Exercise prompt:
Images excluded, repeat each entry below exactly.

BEGIN Records for this exercise

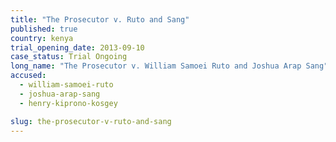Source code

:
 ```yaml
---
title: "The Prosecutor v. Ruto and Sang"
published: true
country: kenya
trial_opening_date: 2013-09-10
case_status: Trial Ongoing
long_name: "The Prosecutor v. William Samoei Ruto and Joshua Arap Sang"
accused:
  - william-samoei-ruto
  - joshua-arap-sang
  - henry-kiprono-kosgey

slug: the-prosecutor-v-ruto-and-sang
---
```


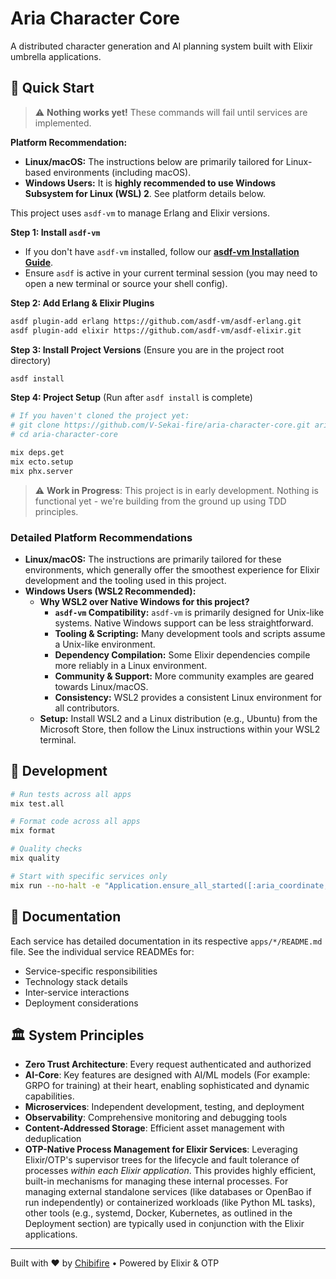 # Aria Character Core

A distributed character generation and AI planning system built with Elixir umbrella applications.

## 🚀 Quick Start

> ⚠️ **Nothing works yet!** These commands will fail until services are implemented.

**Platform Recommendation:**
*   **Linux/macOS:** The instructions below are primarily tailored for Linux-based environments (including macOS).
*   **Windows Users:** It is **highly recommended to use Windows Subsystem for Linux (WSL) 2**. See platform details below.

This project uses `asdf-vm` to manage Erlang and Elixir versions. 

**Step 1: Install `asdf-vm`**
   - If you don't have `asdf-vm` installed, follow our **[asdf-vm Installation Guide](docs/SETUP_ASDF.md)**.
   - Ensure `asdf` is active in your current terminal session (you may need to open a new terminal or source your shell config).

**Step 2: Add Erlang & Elixir Plugins**
```bash
asdf plugin-add erlang https://github.com/asdf-vm/asdf-erlang.git
asdf plugin-add elixir https://github.com/asdf-vm/asdf-elixir.git
```

**Step 3: Install Project Versions**
   (Ensure you are in the project root directory)
```bash
asdf install
```

**Step 4: Project Setup**
   (Run after `asdf install` is complete)
```bash
# If you haven't cloned the project yet:
# git clone https://github.com/V-Sekai-fire/aria-character-core.git aria-character-core
# cd aria-character-core

mix deps.get
mix ecto.setup
mix phx.server
```

> ⚠️ **Work in Progress**: This project is in early development. Nothing is functional yet - we're building from the ground up using TDD principles.

### Detailed Platform Recommendations

*   **Linux/macOS:** The instructions are primarily tailored for these environments, which generally offer the smoothest experience for Elixir development and the tooling used in this project.
*   **Windows Users (WSL2 Recommended):** 
    *   **Why WSL2 over Native Windows for this project?**
        *   **`asdf-vm` Compatibility:** `asdf-vm` is primarily designed for Unix-like systems. Native Windows support can be less straightforward.
        *   **Tooling & Scripting:** Many development tools and scripts assume a Unix-like environment.
        *   **Dependency Compilation:** Some Elixir dependencies compile more reliably in a Linux environment.
        *   **Community & Support:** More community examples are geared towards Linux/macOS.
        *   **Consistency:** WSL2 provides a consistent Linux environment for all contributors.
    *   **Setup:** Install WSL2 and a Linux distribution (e.g., Ubuntu) from the Microsoft Store, then follow the Linux instructions within your WSL2 terminal.

## 🔧 Development

```bash
# Run tests across all apps
mix test.all

# Format code across all apps
mix format

# Quality checks
mix quality

# Start with specific services only
mix run --no-halt -e "Application.ensure_all_started([:aria_coordinate, :aria_interface])"
```

## 📖 Documentation

Each service has detailed documentation in its respective `apps/*/README.md` file. See the individual service READMEs for:

- Service-specific responsibilities
- Technology stack details
- Inter-service interactions
- Deployment considerations

## 🏛️ System Principles

- **Zero Trust Architecture**: Every request authenticated and authorized
- **AI-Core**: Key features are designed with AI/ML models (For example: GRPO for training) at their heart, enabling sophisticated and dynamic capabilities.
- **Microservices**: Independent development, testing, and deployment
- **Observability**: Comprehensive monitoring and debugging tools
- **Content-Addressed Storage**: Efficient asset management with deduplication
- **OTP-Native Process Management for Elixir Services**: Leveraging Elixir/OTP's supervisor trees for the lifecycle and fault tolerance of processes _within each Elixir application_. This provides highly efficient, built-in mechanisms for managing these internal processes. For managing external standalone services (like databases or OpenBao if run independently) or containerized workloads (like Python ML tasks), other tools (e.g., systemd, Docker, Kubernetes, as outlined in the Deployment section) are typically used in conjunction with the Elixir applications.

---

Built with ❤️ by [Chibifire](https://chibifire.com) • Powered by Elixir & OTP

END Records for this exercise

Response to this exercise:
Source code

:
 ```yaml
---
title: "The Prosecutor v. Ruto and Sang"
published: true
country: kenya
trial_opening_date: 2013-09-10
case_status: Trial Ongoing
long_name: "The Prosecutor v. William Samoei Ruto and Joshua Arap Sang"
accused:
  - william-samoei-ruto
  - joshua-arap-sang
  - henry-kiprono-kosgey

slug: the-prosecutor-v-ruto-and-sang
---
```


 # Aria Character Core

A distributed character generation and AI planning system built with Elixir umbrella applications.

## 🚀 Quick Start

> ⚠️ **Nothing works yet!** These commands will fail until services are implemented.

**Platform Recommendation:**
*   **Linux/macOS:** The instructions below are primarily tailored for Linux-based environments (including macOS).
*   **Windows Users:** It is **highly recommended to use Windows Subsystem for Linux (WSL) 2**. See platform details below.

This project uses `asdf-vm` to manage Erlang and Elixir versions. 

**Step 1: Install `asdf-vm`**
   - If you don't have `asdf-vm` installed, follow our **[asdf-vm Installation Guide](docs/SETUP_ASDF.md)**.
   - Ensure `asdf` is active in your current terminal session (you may need to open a new terminal or source your shell config).

**Step 2: Add Erlang & Elixir Plugins**
```bash
asdf plugin-add erlang https://github.com/asdf-vm/asdf-erlang.git
asdf plugin-add elixir https://github.com/asdf-vm/asdf-elixir.git
```

**Step 3: Install Project Versions**
   (Ensure you are in the project root directory)
```bash
asdf install
```

**Step 4: Project Setup**
   (Run after `asdf install` is complete)
```bash
# If you haven't cloned the project yet:
# git clone https://github.com/V-Sekai-fire/aria-character-core.git aria-character-core
# cd aria-character-core

mix deps.get
mix ecto.setup
mix phx.server
```

> ⚠️ **Work in Progress**: This project is in early development. Nothing is functional yet - we're building from the ground up using TDD principles.

### Detailed Platform Recommendations

*   **Linux/macOS:** The instructions are primarily tailored for these environments, which generally offer the smoothest experience for Elixir development and the tooling used in this project.
*   **Windows Users (WSL2 Recommended):** 
    *   **Why WSL2 over Native Windows for this project?**
        *   **`asdf-vm` Compatibility:** `asdf-vm` is primarily designed for Unix-like systems. Native Windows support can be less straightforward.
        *   **Tooling & Scripting:** Many development tools and scripts assume a Unix-like environment.
        *   **Dependency Compilation:** Some Elixir dependencies compile more reliably in a Linux environment.
        *   **Community & Support:** More community examples are geared towards Linux/macOS.
        *   **Consistency:** WSL2 provides a consistent Linux environment for all contributors.
    *   **Setup:** Install WSL2 and a Linux distribution (e.g., Ubuntu) from the Microsoft Store, then follow the Linux instructions within your WSL2 terminal.

## 🔧 Development

```bash
# Run tests across all apps
mix test.all

# Format code across all apps
mix format

# Quality checks
mix quality

# Start with specific services only
mix run --no-halt -e "Application.ensure_all_started([:aria_coordinate, :aria_interface])"
```

## 📖 Documentation

Each service has detailed documentation in its respective `apps/*/README.md` file. See the individual service READMEs for:

- Service-specific responsibilities
- Technology stack details
- Inter-service interactions
- Deployment considerations

## 🏛️ System Principles

- **Zero Trust Architecture**: Every request authenticated and authorized
- **AI-Core**: Key features are designed with AI/ML models (For example: GRPO for training) at their heart, enabling sophisticated and dynamic capabilities.
- **Microservices**: Independent development, testing, and deployment
- **Observability**: Comprehensive monitoring and debugging tools
- **Content-Addressed Storage**: Efficient asset management with deduplication
- **OTP-Native Process Management for Elixir Services**: Leveraging Elixir/OTP's supervisor trees for the lifecycle and fault tolerance of processes _within each Elixir application_. This provides highly efficient, built-in mechanisms for managing these internal processes. For managing external standalone services (like databases or OpenBao if run independently) or containerized workloads (like Python ML tasks), other tools (e.g., systemd, Docker, Kubernetes, as outlined in the Deployment section) are typically used in conjunction with the Elixir applications.

---

Built with ❤️ by [Chibifire](https://chibifire.com) • Powered by Elixir & OTP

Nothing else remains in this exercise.